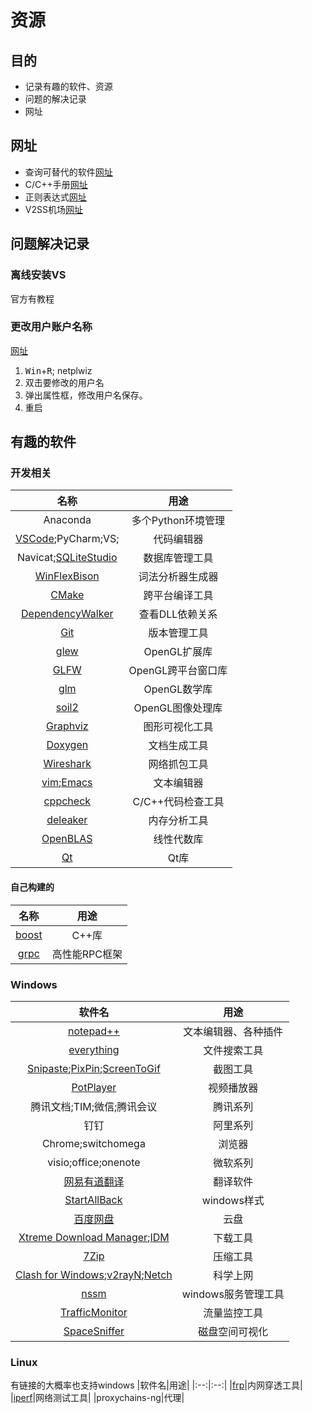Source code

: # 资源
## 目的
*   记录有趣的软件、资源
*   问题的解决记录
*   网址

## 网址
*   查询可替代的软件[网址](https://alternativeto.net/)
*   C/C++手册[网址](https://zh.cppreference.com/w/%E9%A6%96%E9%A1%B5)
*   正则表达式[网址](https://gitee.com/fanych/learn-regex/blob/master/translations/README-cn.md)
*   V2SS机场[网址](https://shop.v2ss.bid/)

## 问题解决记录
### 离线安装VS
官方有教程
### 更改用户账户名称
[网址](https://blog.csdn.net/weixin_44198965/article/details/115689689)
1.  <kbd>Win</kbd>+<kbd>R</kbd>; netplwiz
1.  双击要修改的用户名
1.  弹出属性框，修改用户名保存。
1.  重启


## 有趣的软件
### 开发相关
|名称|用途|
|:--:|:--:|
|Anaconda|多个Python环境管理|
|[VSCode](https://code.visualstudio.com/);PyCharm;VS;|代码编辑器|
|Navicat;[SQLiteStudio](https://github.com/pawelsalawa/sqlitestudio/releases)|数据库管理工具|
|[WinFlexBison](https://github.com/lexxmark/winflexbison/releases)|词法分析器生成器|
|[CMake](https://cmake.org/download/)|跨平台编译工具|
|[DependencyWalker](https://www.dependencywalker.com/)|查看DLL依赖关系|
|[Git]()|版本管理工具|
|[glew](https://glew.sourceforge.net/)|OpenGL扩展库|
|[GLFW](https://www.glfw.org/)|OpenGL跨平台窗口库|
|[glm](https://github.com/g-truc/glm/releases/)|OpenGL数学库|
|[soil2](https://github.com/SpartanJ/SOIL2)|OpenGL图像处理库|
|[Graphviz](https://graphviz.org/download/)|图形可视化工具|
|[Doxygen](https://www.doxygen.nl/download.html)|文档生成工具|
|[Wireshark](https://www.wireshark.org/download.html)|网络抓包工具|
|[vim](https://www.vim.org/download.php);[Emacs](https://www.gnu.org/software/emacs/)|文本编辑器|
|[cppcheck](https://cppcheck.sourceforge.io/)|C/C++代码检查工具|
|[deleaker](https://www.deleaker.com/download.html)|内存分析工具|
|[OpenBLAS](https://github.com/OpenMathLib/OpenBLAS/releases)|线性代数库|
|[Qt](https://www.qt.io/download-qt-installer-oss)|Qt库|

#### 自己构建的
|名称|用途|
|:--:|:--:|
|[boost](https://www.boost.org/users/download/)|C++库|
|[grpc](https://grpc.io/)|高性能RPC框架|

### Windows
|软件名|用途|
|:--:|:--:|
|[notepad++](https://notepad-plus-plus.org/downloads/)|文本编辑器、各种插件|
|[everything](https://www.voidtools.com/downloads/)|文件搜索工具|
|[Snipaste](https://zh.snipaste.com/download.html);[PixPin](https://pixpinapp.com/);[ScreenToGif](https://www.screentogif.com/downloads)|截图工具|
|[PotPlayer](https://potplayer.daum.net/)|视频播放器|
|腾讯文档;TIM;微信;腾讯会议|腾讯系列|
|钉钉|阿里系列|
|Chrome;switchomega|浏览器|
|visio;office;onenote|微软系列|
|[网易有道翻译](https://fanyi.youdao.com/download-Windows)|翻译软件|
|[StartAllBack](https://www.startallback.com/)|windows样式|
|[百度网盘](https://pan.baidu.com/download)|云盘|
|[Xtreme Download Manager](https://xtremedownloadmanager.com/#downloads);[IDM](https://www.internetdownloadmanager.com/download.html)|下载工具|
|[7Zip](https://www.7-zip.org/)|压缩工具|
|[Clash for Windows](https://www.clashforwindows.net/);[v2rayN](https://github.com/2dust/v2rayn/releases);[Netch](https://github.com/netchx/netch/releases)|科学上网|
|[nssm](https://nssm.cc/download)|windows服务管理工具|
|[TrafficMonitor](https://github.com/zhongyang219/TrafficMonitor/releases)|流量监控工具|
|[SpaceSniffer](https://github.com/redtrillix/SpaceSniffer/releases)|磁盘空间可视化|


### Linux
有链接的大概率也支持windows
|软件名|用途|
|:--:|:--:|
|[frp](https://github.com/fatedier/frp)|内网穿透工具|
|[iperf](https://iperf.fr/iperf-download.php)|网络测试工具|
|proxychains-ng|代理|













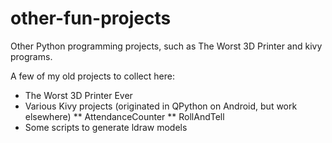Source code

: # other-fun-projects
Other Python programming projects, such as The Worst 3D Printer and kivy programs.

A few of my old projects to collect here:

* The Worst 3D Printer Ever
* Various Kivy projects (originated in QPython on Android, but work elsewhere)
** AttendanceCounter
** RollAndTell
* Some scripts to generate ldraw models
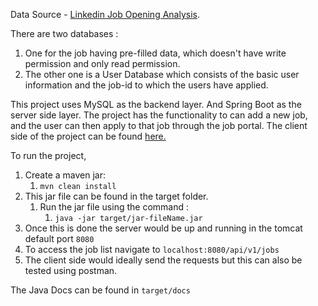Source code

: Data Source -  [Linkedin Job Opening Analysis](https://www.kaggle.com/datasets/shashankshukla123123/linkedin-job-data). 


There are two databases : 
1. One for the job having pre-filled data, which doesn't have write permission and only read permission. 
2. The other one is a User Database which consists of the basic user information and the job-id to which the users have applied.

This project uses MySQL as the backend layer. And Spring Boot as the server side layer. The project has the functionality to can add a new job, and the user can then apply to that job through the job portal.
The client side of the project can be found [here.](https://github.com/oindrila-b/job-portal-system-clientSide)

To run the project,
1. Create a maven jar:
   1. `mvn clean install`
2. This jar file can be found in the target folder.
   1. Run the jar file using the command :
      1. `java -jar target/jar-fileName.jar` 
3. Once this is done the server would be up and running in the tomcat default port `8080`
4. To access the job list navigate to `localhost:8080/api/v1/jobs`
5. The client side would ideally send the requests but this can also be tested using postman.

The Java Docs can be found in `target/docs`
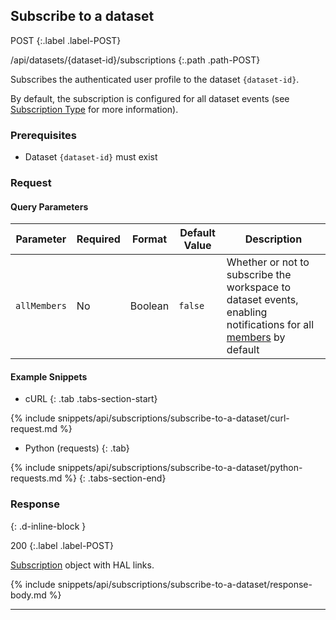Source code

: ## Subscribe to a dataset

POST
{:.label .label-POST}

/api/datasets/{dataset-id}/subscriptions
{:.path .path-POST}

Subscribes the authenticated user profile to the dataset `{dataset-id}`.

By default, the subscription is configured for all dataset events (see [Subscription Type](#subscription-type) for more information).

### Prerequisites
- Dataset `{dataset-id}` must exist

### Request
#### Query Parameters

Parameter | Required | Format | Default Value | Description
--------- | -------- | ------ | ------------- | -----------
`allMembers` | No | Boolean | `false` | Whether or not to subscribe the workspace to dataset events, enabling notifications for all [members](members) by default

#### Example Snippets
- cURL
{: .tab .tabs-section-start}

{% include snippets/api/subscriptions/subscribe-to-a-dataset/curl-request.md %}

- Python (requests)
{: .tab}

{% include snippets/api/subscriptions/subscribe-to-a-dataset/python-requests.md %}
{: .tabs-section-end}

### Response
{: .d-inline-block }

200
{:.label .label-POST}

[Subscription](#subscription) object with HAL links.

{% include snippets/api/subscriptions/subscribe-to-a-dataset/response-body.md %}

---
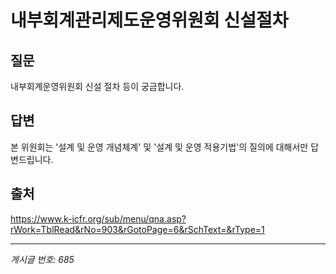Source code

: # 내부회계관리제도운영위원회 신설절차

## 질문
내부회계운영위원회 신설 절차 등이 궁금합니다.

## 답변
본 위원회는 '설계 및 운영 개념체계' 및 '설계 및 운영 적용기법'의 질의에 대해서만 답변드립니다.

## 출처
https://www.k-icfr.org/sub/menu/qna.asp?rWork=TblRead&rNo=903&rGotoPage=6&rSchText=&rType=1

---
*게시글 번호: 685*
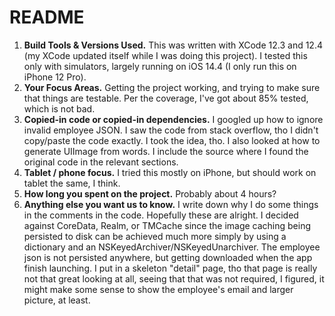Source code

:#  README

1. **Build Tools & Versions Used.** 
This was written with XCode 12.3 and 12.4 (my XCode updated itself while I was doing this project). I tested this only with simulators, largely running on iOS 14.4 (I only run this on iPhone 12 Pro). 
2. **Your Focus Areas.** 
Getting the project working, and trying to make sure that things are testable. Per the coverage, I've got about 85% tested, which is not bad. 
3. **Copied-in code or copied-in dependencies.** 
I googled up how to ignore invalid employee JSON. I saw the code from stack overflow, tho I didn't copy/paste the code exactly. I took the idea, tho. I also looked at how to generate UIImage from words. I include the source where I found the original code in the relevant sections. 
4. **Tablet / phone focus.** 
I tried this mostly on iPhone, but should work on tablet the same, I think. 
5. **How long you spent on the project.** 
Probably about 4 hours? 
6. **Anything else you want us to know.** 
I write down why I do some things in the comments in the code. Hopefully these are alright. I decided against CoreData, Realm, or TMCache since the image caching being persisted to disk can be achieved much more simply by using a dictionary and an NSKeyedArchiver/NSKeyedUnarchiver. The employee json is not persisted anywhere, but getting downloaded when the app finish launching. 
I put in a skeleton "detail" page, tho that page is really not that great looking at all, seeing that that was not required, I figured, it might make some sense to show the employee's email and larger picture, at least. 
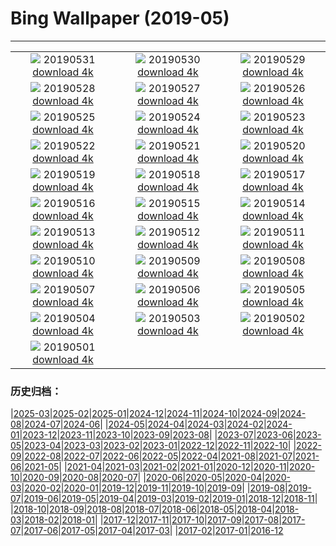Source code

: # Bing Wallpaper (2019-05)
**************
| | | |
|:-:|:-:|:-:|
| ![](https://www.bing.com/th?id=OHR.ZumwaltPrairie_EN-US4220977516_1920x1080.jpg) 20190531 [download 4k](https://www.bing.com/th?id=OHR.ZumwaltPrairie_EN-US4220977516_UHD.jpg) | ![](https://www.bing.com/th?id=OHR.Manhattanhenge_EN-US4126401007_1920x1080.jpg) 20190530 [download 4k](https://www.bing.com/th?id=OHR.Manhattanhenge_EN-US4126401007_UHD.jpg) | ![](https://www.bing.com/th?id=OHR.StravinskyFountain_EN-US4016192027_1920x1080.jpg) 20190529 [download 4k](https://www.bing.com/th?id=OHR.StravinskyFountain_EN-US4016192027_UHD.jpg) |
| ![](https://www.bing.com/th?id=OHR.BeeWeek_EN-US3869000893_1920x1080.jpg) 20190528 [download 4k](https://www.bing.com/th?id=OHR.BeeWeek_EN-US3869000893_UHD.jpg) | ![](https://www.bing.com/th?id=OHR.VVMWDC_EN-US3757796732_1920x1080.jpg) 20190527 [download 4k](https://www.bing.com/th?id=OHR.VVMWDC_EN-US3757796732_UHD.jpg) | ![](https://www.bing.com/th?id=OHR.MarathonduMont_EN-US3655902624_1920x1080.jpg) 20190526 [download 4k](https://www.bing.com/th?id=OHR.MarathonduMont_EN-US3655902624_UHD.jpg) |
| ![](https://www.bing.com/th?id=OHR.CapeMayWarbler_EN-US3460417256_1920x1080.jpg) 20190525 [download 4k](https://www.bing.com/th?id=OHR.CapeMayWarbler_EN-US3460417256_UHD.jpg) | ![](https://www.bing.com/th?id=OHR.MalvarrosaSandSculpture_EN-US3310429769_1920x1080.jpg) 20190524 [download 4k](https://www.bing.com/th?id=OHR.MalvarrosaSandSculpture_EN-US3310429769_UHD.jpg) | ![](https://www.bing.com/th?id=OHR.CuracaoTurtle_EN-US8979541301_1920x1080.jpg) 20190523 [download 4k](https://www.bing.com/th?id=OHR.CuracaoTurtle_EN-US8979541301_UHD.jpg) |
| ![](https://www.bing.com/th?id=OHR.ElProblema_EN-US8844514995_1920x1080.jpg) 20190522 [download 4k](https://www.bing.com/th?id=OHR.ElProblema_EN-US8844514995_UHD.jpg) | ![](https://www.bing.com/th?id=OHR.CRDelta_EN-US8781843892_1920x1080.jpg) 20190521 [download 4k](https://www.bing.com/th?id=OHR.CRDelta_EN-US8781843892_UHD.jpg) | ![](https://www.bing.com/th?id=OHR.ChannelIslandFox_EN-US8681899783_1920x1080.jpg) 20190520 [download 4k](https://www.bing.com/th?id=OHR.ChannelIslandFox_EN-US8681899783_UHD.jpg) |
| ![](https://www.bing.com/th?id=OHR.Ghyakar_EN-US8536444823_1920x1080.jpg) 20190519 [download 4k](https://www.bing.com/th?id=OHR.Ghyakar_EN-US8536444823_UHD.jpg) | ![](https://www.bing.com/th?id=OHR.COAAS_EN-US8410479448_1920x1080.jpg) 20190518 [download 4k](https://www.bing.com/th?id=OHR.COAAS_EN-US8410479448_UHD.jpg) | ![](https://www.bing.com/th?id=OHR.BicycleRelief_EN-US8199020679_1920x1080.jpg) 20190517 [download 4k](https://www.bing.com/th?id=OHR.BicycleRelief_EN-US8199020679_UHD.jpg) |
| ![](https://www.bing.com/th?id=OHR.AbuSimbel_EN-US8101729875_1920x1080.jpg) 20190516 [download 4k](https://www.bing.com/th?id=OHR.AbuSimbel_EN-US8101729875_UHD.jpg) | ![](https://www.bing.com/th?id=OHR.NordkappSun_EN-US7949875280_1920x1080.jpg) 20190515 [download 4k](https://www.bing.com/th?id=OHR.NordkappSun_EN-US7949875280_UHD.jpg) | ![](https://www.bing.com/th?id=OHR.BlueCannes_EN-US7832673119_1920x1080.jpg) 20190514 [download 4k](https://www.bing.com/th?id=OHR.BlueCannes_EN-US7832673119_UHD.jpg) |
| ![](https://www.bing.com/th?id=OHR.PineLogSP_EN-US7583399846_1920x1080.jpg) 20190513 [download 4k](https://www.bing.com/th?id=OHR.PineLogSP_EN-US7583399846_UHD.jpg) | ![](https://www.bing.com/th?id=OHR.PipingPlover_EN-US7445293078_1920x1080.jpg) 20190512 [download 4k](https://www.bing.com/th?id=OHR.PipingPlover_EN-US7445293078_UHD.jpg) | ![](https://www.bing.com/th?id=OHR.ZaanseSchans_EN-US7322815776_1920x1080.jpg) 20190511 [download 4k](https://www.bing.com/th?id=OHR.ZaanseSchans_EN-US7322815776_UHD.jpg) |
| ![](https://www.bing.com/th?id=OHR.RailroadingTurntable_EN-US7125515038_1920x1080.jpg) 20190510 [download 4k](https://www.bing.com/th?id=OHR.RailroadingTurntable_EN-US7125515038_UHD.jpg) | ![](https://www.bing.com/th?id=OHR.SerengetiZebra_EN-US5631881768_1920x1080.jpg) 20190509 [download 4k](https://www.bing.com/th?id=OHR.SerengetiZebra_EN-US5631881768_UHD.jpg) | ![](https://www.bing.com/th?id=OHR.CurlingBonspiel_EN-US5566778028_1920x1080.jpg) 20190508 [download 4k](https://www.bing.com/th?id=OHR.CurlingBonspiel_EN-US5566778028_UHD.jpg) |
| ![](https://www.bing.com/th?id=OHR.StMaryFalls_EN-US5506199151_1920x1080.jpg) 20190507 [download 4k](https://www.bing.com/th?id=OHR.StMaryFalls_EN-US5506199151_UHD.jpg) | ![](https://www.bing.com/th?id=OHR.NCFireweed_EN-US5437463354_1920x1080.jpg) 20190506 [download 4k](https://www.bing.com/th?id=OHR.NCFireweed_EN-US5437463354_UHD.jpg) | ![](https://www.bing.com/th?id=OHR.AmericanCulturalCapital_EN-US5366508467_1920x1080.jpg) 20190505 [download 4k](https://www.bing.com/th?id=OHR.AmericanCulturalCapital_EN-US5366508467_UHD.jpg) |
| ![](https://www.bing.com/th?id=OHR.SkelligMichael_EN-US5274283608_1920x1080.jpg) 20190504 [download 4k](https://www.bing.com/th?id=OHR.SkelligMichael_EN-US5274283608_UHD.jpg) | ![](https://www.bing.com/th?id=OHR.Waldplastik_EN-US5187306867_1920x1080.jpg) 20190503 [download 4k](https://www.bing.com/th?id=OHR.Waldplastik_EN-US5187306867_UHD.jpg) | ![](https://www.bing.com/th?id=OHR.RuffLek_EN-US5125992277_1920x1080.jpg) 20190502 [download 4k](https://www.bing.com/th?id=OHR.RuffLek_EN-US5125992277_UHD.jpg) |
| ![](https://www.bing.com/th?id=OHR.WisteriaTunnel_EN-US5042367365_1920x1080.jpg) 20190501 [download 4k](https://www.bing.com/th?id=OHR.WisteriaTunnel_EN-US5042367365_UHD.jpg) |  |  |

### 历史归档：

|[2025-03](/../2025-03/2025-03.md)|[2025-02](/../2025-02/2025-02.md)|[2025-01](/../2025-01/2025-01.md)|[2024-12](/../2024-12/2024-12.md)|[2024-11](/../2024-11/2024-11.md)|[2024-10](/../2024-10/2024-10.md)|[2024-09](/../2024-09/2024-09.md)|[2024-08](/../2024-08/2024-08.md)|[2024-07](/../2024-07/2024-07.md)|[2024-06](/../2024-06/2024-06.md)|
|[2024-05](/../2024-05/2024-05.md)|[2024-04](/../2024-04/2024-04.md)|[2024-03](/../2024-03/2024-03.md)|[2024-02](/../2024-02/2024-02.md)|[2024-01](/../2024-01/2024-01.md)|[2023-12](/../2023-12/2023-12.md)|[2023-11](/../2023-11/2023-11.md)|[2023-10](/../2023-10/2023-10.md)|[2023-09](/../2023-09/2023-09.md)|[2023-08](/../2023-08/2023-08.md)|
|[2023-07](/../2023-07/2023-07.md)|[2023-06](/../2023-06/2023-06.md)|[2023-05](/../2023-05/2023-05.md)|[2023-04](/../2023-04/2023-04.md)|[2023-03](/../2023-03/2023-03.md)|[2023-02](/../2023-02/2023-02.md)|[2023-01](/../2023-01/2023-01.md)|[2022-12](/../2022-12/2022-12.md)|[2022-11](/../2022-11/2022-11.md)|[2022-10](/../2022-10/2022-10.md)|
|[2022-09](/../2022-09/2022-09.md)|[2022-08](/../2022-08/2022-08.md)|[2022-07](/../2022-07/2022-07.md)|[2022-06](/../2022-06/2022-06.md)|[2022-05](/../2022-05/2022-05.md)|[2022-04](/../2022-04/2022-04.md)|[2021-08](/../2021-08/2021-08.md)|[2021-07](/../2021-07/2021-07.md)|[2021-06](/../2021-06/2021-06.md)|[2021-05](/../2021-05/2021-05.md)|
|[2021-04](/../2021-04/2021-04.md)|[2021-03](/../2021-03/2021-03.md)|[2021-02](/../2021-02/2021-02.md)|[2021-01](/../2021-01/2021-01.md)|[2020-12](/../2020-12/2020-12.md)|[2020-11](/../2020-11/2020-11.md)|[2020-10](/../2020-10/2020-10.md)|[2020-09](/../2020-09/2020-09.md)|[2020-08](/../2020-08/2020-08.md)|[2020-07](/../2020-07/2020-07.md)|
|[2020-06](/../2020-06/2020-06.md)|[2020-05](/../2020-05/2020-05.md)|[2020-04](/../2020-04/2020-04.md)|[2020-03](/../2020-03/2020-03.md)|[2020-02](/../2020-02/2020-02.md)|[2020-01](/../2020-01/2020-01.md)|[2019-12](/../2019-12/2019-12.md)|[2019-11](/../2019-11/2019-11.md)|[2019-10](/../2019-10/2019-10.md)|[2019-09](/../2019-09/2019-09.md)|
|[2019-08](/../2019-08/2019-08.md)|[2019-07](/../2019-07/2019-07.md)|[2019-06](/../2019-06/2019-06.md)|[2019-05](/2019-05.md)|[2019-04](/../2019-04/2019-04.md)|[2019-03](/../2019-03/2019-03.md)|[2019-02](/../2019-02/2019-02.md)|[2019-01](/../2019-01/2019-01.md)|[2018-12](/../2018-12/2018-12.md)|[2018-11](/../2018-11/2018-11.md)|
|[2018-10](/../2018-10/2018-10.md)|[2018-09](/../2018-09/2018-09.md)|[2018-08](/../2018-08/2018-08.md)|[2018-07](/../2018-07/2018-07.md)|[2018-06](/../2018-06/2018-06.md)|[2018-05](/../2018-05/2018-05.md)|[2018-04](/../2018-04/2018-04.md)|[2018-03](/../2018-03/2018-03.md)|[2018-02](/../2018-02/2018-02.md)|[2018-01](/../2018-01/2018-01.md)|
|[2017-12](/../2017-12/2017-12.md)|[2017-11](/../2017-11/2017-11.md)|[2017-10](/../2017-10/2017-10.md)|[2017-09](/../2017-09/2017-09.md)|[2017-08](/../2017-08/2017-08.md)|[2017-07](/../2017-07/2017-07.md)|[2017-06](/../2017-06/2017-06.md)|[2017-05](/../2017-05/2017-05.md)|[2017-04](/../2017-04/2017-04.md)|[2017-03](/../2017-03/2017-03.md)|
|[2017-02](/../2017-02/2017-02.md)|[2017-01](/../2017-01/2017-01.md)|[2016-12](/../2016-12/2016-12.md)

> **What is being asked**: From the records above, write out exactly the lines that begin at the line with "A few of my" and end at the line with "4. To access". Pictures must not appear in the output.

> **Answer space**:
A few of my old projects to collect here:

* The Worst 3D Printer Ever
* Various Kivy projects (originated in QPython on Android, but work elsewhere)
** AttendanceCounter
** RollAndTell
* Some scripts to generate ldraw models
Source code

: Data Source -  [Linkedin Job Opening Analysis](https://www.kaggle.com/datasets/shashankshukla123123/linkedin-job-data). 


There are two databases : 
1. One for the job having pre-filled data, which doesn't have write permission and only read permission. 
2. The other one is a User Database which consists of the basic user information and the job-id to which the users have applied.

This project uses MySQL as the backend layer. And Spring Boot as the server side layer. The project has the functionality to can add a new job, and the user can then apply to that job through the job portal.
The client side of the project can be found [here.](https://github.com/oindrila-b/job-portal-system-clientSide)

To run the project,
1. Create a maven jar:
   1. `mvn clean install`
2. This jar file can be found in the target folder.
   1. Run the jar file using the command :
      1. `java -jar target/jar-fileName.jar` 
3. Once this is done the server would be up and running in the tomcat default port `8080`
4. To access the job list navigate to `localhost:8080/api/v1/jobs`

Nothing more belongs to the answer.